Deva Mahenra dan Acha Septriasa Reuni di Film 99 Nama Cinta

12

Satu lagi film terbaru yang akan tayang bulan November 2019 mendatang. Film berjudul 99 Nama Cinta ini diyakini akan menyajikan konsep kisah asmara yang beda daripada yang lainnya.

Rumah Produksi MNC Pictures menegaskan mengenai film ini yaitu bercerita tentang romansa sepasang muda mudi yang sedang dimabuk asmara. Film ini sendiri disutradarai oleh Daniel Rifky dan Garin Nugroho dipercaya menjadi penulis naskahnya.

Film ini menceritakan tentang pencarian cinta sejati seorang wanita bernama Talia, yang diperankan oleh Acha Septriasa. Suatu hari ia dipertemukan dengan seorang pemuda tampan yang berprofesi sebagai Ustadz bernama Kiblat, yang diperankan oleh Deva Mahenra. Setelah pertemuan tersebut, muncul konflik dan benih – benih asmara diantara keduanya.  Namun, masalah demi masalah muncul karena latar belakang lingkungan dan profesi keduanya yang cukup berbeda.

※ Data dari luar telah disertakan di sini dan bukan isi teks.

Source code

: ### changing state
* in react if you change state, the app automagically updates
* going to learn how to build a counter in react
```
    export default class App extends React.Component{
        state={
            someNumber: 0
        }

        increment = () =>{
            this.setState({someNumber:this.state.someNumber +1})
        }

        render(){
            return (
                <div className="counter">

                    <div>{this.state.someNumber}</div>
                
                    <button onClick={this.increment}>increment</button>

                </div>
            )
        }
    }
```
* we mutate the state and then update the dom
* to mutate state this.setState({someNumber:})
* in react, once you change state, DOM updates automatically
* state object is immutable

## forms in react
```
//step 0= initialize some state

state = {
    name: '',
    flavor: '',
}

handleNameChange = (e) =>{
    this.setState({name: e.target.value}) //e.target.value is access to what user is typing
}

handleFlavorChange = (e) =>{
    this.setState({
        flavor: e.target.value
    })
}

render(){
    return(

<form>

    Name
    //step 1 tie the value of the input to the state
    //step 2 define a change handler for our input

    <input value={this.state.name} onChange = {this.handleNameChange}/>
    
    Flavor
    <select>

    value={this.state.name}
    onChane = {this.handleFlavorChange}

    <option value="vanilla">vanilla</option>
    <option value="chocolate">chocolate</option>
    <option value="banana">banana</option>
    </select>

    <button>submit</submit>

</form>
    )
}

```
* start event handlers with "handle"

Talia merupakan seorang produser acara gosip. Ia memiliki ambisi yang tinggi untuk mencapai titik karir tertingginya. Namun setelah dipertemukan dengan Ustadz Kiblat, Talia perlahan berubah dan memiliki pandangan baru tentang agama. Ustadz Kiblat perlahan mampu mengubah stigma dan stereotip yang dimiliki Talia perihal agama yang dianutnya selama ini. Karena hal ini, Talia pun perlahan jatuh hati kepada sosok Ustadz Kiblat. Namun ternyata dibalik kebaikan Ustadz Kiblat terhadap Talia, ada fakta yang mungkin akan membuat penasaran penonton bagaimana nasib asmara Ustadz Kiblat dan Talia selanjutnya.

Menurut Chandra Sapta Surya, selaku Head of Promo and Strategic Planner MNC Pictures, film 99 Nama Cinta bukan termasuk genre religi. Ia mengatakan film ini lebih ke casual romance dengan dua karakter yang bertolak belakang dipertemukan oleh takdir. 

Sementara itu, menurut Chandra lagi, film ini memiliki tema dimana sejatinya Ustadz Kiblat sedang menjalankan sebuah wasiat yang harus ia tunaikan. Ustadz Kiblat pada akhirnya harus berhubungan salah satu relasinya yang berprofesi sebagai presenter acara gosip.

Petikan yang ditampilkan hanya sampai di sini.